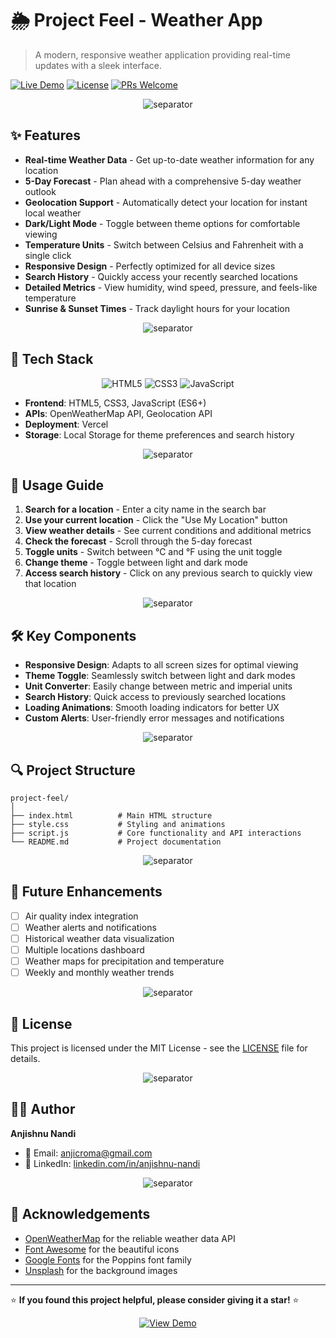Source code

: # 🌦️ Project Feel - Weather App

> A modern, responsive weather application providing real-time updates with a sleek interface.

[![Live Demo](https://img.shields.io/badge/demo-online-green.svg)](https://feel-one.vercel.app/)
[![License](https://img.shields.io/badge/license-MIT-blue.svg)](LICENSE)
[![PRs Welcome](https://img.shields.io/badge/PRs-welcome-brightgreen.svg)](https://github.com/yourusername/project-feel/pulls)

<p align="center">
  <img src="https://raw.githubusercontent.com/andreasbm/readme/master/assets/lines/rainbow.png" alt="separator">
</p>


## ✨ Features

- **Real-time Weather Data** - Get up-to-date weather information for any location
- **5-Day Forecast** - Plan ahead with a comprehensive 5-day weather outlook
- **Geolocation Support** - Automatically detect your location for instant local weather
- **Dark/Light Mode** - Toggle between theme options for comfortable viewing
- **Temperature Units** - Switch between Celsius and Fahrenheit with a single click
- **Responsive Design** - Perfectly optimized for all device sizes
- **Search History** - Quickly access your recently searched locations
- **Detailed Metrics** - View humidity, wind speed, pressure, and feels-like temperature
- **Sunrise & Sunset Times** - Track daylight hours for your location

<p align="center">
  <img src="https://raw.githubusercontent.com/andreasbm/readme/master/assets/lines/rainbow.png" alt="separator">
</p>


## 🚀 Tech Stack

<p align="center">
  <img src="https://img.shields.io/badge/HTML5-E34F26?style=for-the-badge&logo=html5&logoColor=white" alt="HTML5">
  <img src="https://img.shields.io/badge/CSS3-1572B6?style=for-the-badge&logo=css3&logoColor=white" alt="CSS3">
  <img src="https://img.shields.io/badge/JavaScript-F7DF1E?style=for-the-badge&logo=javascript&logoColor=black" alt="JavaScript">
</p>

- **Frontend**: HTML5, CSS3, JavaScript (ES6+)
- **APIs**: OpenWeatherMap API, Geolocation API
- **Deployment**: Vercel
- **Storage**: Local Storage for theme preferences and search history

<p align="center">
  <img src="https://raw.githubusercontent.com/andreasbm/readme/master/assets/lines/rainbow.png" alt="separator">
</p>


## 📱 Usage Guide

1. **Search for a location** - Enter a city name in the search bar
2. **Use your current location** - Click the "Use My Location" button
3. **View weather details** - See current conditions and additional metrics
4. **Check the forecast** - Scroll through the 5-day forecast
5. **Toggle units** - Switch between °C and °F using the unit toggle
6. **Change theme** - Toggle between light and dark mode
7. **Access search history** - Click on any previous search to quickly view that location

<p align="center">
  <img src="https://raw.githubusercontent.com/andreasbm/readme/master/assets/lines/rainbow.png" alt="separator">
</p>


## 🛠️ Key Components

- **Responsive Design**: Adapts to all screen sizes for optimal viewing
- **Theme Toggle**: Seamlessly switch between light and dark modes
- **Unit Converter**: Easily change between metric and imperial units
- **Search History**: Quick access to previously searched locations
- **Loading Animations**: Smooth loading indicators for better UX
- **Custom Alerts**: User-friendly error messages and notifications

<p align="center">
  <img src="https://raw.githubusercontent.com/andreasbm/readme/master/assets/lines/rainbow.png" alt="separator">
</p>


## 🔍 Project Structure

```
project-feel/
│
├── index.html          # Main HTML structure
├── style.css           # Styling and animations
├── script.js           # Core functionality and API interactions
└── README.md           # Project documentation
```

<p align="center">
  <img src="https://raw.githubusercontent.com/andreasbm/readme/master/assets/lines/rainbow.png" alt="separator">
</p>


## 🌱 Future Enhancements

- [ ] Air quality index integration
- [ ] Weather alerts and notifications
- [ ] Historical weather data visualization
- [ ] Multiple locations dashboard
- [ ] Weather maps for precipitation and temperature
- [ ] Weekly and monthly weather trends

<p align="center">
  <img src="https://raw.githubusercontent.com/andreasbm/readme/master/assets/lines/rainbow.png" alt="separator">
</p>


## 📄 License

This project is licensed under the MIT License - see the [LICENSE](LICENSE) file for details.

<p align="center">
  <img src="https://raw.githubusercontent.com/andreasbm/readme/master/assets/lines/rainbow.png" alt="separator">
</p>


## 👨‍💻 Author

**Anjishnu Nandi**

- 📧 Email: anjicroma@gmail.com
- 🔗 LinkedIn: [linkedin.com/in/anjishnu-nandi](https://www.linkedin.com/in/anjishnu-nandi/)

<p align="center">
  <img src="https://raw.githubusercontent.com/andreasbm/readme/master/assets/lines/rainbow.png" alt="separator">
</p>


## 🙏 Acknowledgements

- [OpenWeatherMap](https://openweathermap.org/) for the reliable weather data API
- [Font Awesome](https://fontawesome.com/) for the beautiful icons
- [Google Fonts](https://fonts.google.com/) for the Poppins font family
- [Unsplash](https://unsplash.com/) for the background images

---

⭐ **If you found this project helpful, please consider giving it a star!** ⭐

<p align="center">
  <a href="https://feel-one.vercel.app/">
    <img src="https://img.shields.io/badge/View%20Demo-Visit%20Site-blue?style=for-the-badge&logo=vercel" alt="View Demo">
  </a>
</p>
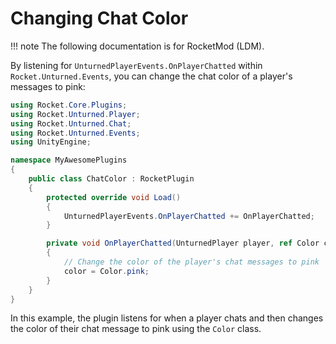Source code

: # Changing Chat Color

!!! note The following documentation is for RocketMod (LDM).

By listening for `UnturnedPlayerEvents.OnPlayerChatted` within `Rocket.Unturned.Events`, you can change the chat color of a player's messages to pink:

```csharp
using Rocket.Core.Plugins;
using Rocket.Unturned.Player;
using Rocket.Unturned.Chat;
using Rocket.Unturned.Events;
using UnityEngine;

namespace MyAwesomePlugins
{
    public class ChatColor : RocketPlugin
    {
        protected override void Load()
        {
            UnturnedPlayerEvents.OnPlayerChatted += OnPlayerChatted;
        }

        private void OnPlayerChatted(UnturnedPlayer player, ref Color color, string message, EChatMode chatMode, ref bool cancel)
        {
            // Change the color of the player's chat messages to pink
            color = Color.pink;
        }
    }
}
```

In this example, the plugin listens for when a player chats and then changes the color of their chat message to pink using the `Color` class.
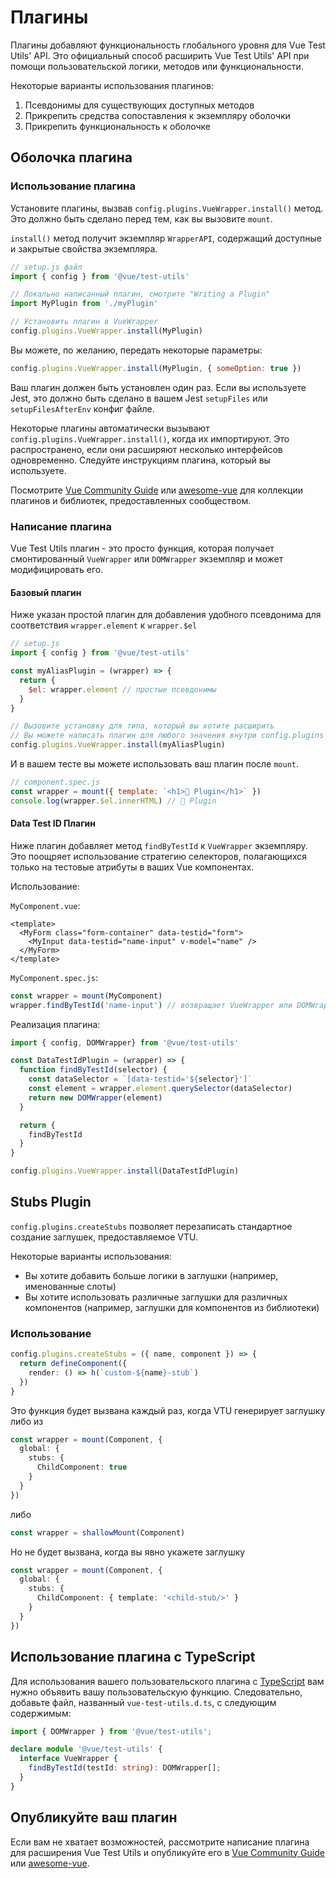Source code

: # Плагины

Плагины добавляют функциональность глобального уровня для Vue Test Utils' API. Это официальный способ расширить Vue Test Utils' API при помощи пользовательской логики, методов или функциональности.

Некоторые варианты использования плагинов:

1. Псевдонимы для существующих доступных методов
2. Прикрепить средства сопоставления к экземпляру оболочки
3. Прикрепить функциональность к оболочке

## Оболочка плагина

### Использование плагина

Установите плагины, вызвав `config.plugins.VueWrapper.install()` метод. Это должно быть сделано перед тем, как вы вызовите `mount`.

`install()` метод получит экземпляр `WrapperAPI`, содержащий доступные и закрытые свойства экземпляра.

```js
// setup.js файл
import { config } from '@vue/test-utils'

// Локально написанный плагин, смотрите "Writing a Plugin"
import MyPlugin from './myPlugin'

// Установить плагин в VueWrapper
config.plugins.VueWrapper.install(MyPlugin)
```

Вы можете, по желанию, передать некоторые параметры:

```js
config.plugins.VueWrapper.install(MyPlugin, { someOption: true })
```

Ваш плагин должен быть установлен один раз. Если вы используете Jest, это должно быть сделано в вашем Jest `setupFiles` или `setupFilesAfterEnv` конфиг файле.

Некоторые плагины автоматически вызывают `config.plugins.VueWrapper.install()`, когда их импортируют. Это распространено, если они расширяют несколько интерфейсов одновременно. Следуйте инструкциям плагина, который вы используете.

Посмотрите [Vue Community Guide](https://vue-community.org/guide/ecosystem/testing.html) или [awesome-vue](https://github.com/vuejs/awesome-vue#test) для коллекции плагинов и библиотек, предоставленных сообществом.

### Написание плагина

Vue Test Utils плагин - это просто функция, которая получает смонтированный `VueWrapper` или `DOMWrapper` экземпляр и может модифицировать его.

#### Базовый плагин

Ниже указан простой плагин для добавления удобного псевдонима для соответствия `wrapper.element` к `wrapper.$el`

```js
// setup.js
import { config } from '@vue/test-utils'

const myAliasPlugin = (wrapper) => {
  return {
    $el: wrapper.element // простые псевдонимы
  }
}

// Вызовите установку для типа, который вы хотите расширить
// Вы можете написать плагин для любого значения внутри config.plugins
config.plugins.VueWrapper.install(myAliasPlugin)
```

И в вашем тесте вы можете использовать ваш плагин после `mount`.

```js
// component.spec.js
const wrapper = mount({ template: `<h1>🔌 Plugin</h1>` })
console.log(wrapper.$el.innerHTML) // 🔌 Plugin
```

#### Data Test ID Плагин

Ниже плагин добавляет метод `findByTestId` к `VueWrapper` экземпляру. Это поощряет использование стратегию селекторов, полагающихся только на тестовые атрибуты в ваших Vue компонентах.

Использование:

`MyComponent.vue`:

```vue
<template>
  <MyForm class="form-container" data-testid="form">
    <MyInput data-testid="name-input" v-model="name" />
  </MyForm>
</template>
```

`MyComponent.spec.js`:

```js
const wrapper = mount(MyComponent)
wrapper.findByTestId('name-input') // возвращает VueWrapper или DOMWrapper
```

Реализация плагина:

```js
import { config, DOMWrapper} from '@vue/test-utils'

const DataTestIdPlugin = (wrapper) => {
  function findByTestId(selector) {
    const dataSelector = `[data-testid='${selector}']`
    const element = wrapper.element.querySelector(dataSelector)
    return new DOMWrapper(element)
  }

  return {
    findByTestId
  }
}

config.plugins.VueWrapper.install(DataTestIdPlugin)
```

## Stubs Plugin

`config.plugins.createStubs` позволяет перезаписать стандартное создание заглушек, предоставляемое VTU.

Некоторые варианты использования:
* Вы хотите добавить больше логики в заглушки (например, именованные слоты)
* Вы хотите использовать различные заглушки для различных компонентов (например, заглушки для компонентов из библиотеки)

### Использование

```typescript
config.plugins.createStubs = ({ name, component }) => {
  return defineComponent({
    render: () => h(`custom-${name}-stub`)
  })
}
```

Это функция будет вызвана каждый раз, когда VTU генерирует заглушку либо из
```typescript
const wrapper = mount(Component, {
  global: {
    stubs: {
      ChildComponent: true
    }
  }
})
```

либо

```typescript
const wrapper = shallowMount(Component)
```

Но не будет вызвана, когда вы явно укажете заглушку

```typescript
const wrapper = mount(Component, {
  global: {
    stubs: {
      ChildComponent: { template: '<child-stub/>' }
    }
  }
})
```

## Использование плагина с TypeScript

Для использования вашего пользовательского плагина с [TypeScript](https://www.typescriptlang.org/) вам нужно объявить вашу пользовательскую функцию. Следовательно, добавьте файл, названный `vue-test-utils.d.ts`, с следующим содержимым:

```typescript
import { DOMWrapper } from '@vue/test-utils';

declare module '@vue/test-utils' {
  interface VueWrapper {
    findByTestId(testId: string): DOMWrapper[];
  }
}
```

## Опубликуйте ваш плагин

Если вам не хватает возможностей, рассмотрите написание плагина для расширения Vue Test Utils и опубликуйте его в [Vue Community Guide](https://vue-community.org/guide/ecosystem/testing.html) или [awesome-vue](https://github.com/vuejs/awesome-vue#test).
● ● ● ●
- _TASK REQUIREMENTS_: Exactly as written, repeat the lines of the material above from the first through the line holding "- **Dark/Light Mode**", with both ends in the copy and no pictures.

- _TASK SOLUTION_:
Source code

: # 🌦️ Project Feel - Weather App

> A modern, responsive weather application providing real-time updates with a sleek interface.

[![Live Demo](https://img.shields.io/badge/demo-online-green.svg)](https://feel-one.vercel.app/)
[![License](https://img.shields.io/badge/license-MIT-blue.svg)](LICENSE)
[![PRs Welcome](https://img.shields.io/badge/PRs-welcome-brightgreen.svg)](https://github.com/yourusername/project-feel/pulls)

<p align="center">
  <img src="https://raw.githubusercontent.com/andreasbm/readme/master/assets/lines/rainbow.png" alt="separator">
</p>


## ✨ Features

- **Real-time Weather Data** - Get up-to-date weather information for any location
- **5-Day Forecast** - Plan ahead with a comprehensive 5-day weather outlook
- **Geolocation Support** - Automatically detect your location for instant local weather
- **Dark/Light Mode** - Toggle between theme options for comfortable viewing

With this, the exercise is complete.